GIVEN ENTRIES section start

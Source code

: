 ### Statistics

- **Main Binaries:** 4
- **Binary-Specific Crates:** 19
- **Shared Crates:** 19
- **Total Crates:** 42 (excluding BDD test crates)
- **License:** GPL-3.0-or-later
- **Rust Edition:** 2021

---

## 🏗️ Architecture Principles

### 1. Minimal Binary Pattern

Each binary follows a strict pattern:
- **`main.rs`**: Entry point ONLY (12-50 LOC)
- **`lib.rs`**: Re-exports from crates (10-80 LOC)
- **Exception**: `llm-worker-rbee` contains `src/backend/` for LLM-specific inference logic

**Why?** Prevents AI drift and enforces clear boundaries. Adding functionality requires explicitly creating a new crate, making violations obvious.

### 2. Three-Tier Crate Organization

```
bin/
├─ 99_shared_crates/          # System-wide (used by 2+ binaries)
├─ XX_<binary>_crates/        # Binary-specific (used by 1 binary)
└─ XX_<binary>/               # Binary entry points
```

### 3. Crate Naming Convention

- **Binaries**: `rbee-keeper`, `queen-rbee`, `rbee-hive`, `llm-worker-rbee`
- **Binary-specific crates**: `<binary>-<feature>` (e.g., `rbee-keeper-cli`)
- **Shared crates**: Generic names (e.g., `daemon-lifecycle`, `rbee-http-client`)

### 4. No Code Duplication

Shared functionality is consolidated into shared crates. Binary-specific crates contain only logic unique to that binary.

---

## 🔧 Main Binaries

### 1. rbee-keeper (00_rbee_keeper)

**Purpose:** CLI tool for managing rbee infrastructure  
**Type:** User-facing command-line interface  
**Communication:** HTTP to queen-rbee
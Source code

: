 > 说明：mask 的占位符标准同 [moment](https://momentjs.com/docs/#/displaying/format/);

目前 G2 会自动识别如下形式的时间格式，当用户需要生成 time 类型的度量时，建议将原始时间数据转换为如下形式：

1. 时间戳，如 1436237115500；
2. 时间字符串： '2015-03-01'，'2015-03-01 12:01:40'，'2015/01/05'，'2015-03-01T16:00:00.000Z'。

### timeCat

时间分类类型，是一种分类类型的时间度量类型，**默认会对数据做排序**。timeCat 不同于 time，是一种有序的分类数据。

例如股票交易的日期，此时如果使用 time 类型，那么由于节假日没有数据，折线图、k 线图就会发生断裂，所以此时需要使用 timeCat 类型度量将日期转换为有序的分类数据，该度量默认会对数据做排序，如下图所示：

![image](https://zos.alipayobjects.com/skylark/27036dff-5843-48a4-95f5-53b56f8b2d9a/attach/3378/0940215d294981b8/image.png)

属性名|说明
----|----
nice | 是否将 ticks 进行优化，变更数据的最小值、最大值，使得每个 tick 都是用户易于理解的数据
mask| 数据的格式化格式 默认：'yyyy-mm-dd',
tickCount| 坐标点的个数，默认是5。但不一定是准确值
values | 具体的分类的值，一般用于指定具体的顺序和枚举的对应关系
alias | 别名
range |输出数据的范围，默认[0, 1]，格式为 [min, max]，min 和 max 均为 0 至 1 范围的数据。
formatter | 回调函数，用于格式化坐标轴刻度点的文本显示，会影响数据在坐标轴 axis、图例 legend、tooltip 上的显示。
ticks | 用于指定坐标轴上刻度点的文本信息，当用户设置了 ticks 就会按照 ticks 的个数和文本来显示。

GIVEN ENTRIES section end

**REQUIRED ACTION**
Copy out every record above exactly as written.

**SOLUTION BELOW**
Source code

: ### Statistics

- **Main Binaries:** 4
- **Binary-Specific Crates:** 19
- **Shared Crates:** 19
- **Total Crates:** 42 (excluding BDD test crates)
- **License:** GPL-3.0-or-later
- **Rust Edition:** 2021

---

## 🏗️ Architecture Principles

### 1. Minimal Binary Pattern

Each binary follows a strict pattern:
- **`main.rs`**: Entry point ONLY (12-50 LOC)
- **`lib.rs`**: Re-exports from crates (10-80 LOC)
- **Exception**: `llm-worker-rbee` contains `src/backend/` for LLM-specific inference logic

**Why?** Prevents AI drift and enforces clear boundaries. Adding functionality requires explicitly creating a new crate, making violations obvious.

### 2. Three-Tier Crate Organization

```
bin/
├─ 99_shared_crates/          # System-wide (used by 2+ binaries)
├─ XX_<binary>_crates/        # Binary-specific (used by 1 binary)
└─ XX_<binary>/               # Binary entry points
```

### 3. Crate Naming Convention

- **Binaries**: `rbee-keeper`, `queen-rbee`, `rbee-hive`, `llm-worker-rbee`
- **Binary-specific crates**: `<binary>-<feature>` (e.g., `rbee-keeper-cli`)
- **Shared crates**: Generic names (e.g., `daemon-lifecycle`, `rbee-http-client`)

### 4. No Code Duplication

Shared functionality is consolidated into shared crates. Binary-specific crates contain only logic unique to that binary.

---

## 🔧 Main Binaries

### 1. rbee-keeper (00_rbee_keeper)

**Purpose:** CLI tool for managing rbee infrastructure  
**Type:** User-facing command-line interface  
**Communication:** HTTP to queen-rbee
Source code

: > 说明：mask 的占位符标准同 [moment](https://momentjs.com/docs/#/displaying/format/);

目前 G2 会自动识别如下形式的时间格式，当用户需要生成 time 类型的度量时，建议将原始时间数据转换为如下形式：

1. 时间戳，如 1436237115500；
2. 时间字符串： '2015-03-01'，'2015-03-01 12:01:40'，'2015/01/05'，'2015-03-01T16:00:00.000Z'。

### timeCat

时间分类类型，是一种分类类型的时间度量类型，**默认会对数据做排序**。timeCat 不同于 time，是一种有序的分类数据。

例如股票交易的日期，此时如果使用 time 类型，那么由于节假日没有数据，折线图、k 线图就会发生断裂，所以此时需要使用 timeCat 类型度量将日期转换为有序的分类数据，该度量默认会对数据做排序，如下图所示：

![image](https://zos.alipayobjects.com/skylark/27036dff-5843-48a4-95f5-53b56f8b2d9a/attach/3378/0940215d294981b8/image.png)

属性名|说明
----|----
nice | 是否将 ticks 进行优化，变更数据的最小值、最大值，使得每个 tick 都是用户易于理解的数据
mask| 数据的格式化格式 默认：'yyyy-mm-dd',
tickCount| 坐标点的个数，默认是5。但不一定是准确值
values | 具体的分类的值，一般用于指定具体的顺序和枚举的对应关系
alias | 别名
range |输出数据的范围，默认[0, 1]，格式为 [min, max]，min 和 max 均为 0 至 1 范围的数据。
formatter | 回调函数，用于格式化坐标轴刻度点的文本显示，会影响数据在坐标轴 axis、图例 legend、tooltip 上的显示。
ticks | 用于指定坐标轴上刻度点的文本信息，当用户设置了 ticks 就会按照 ticks 的个数和文本来显示。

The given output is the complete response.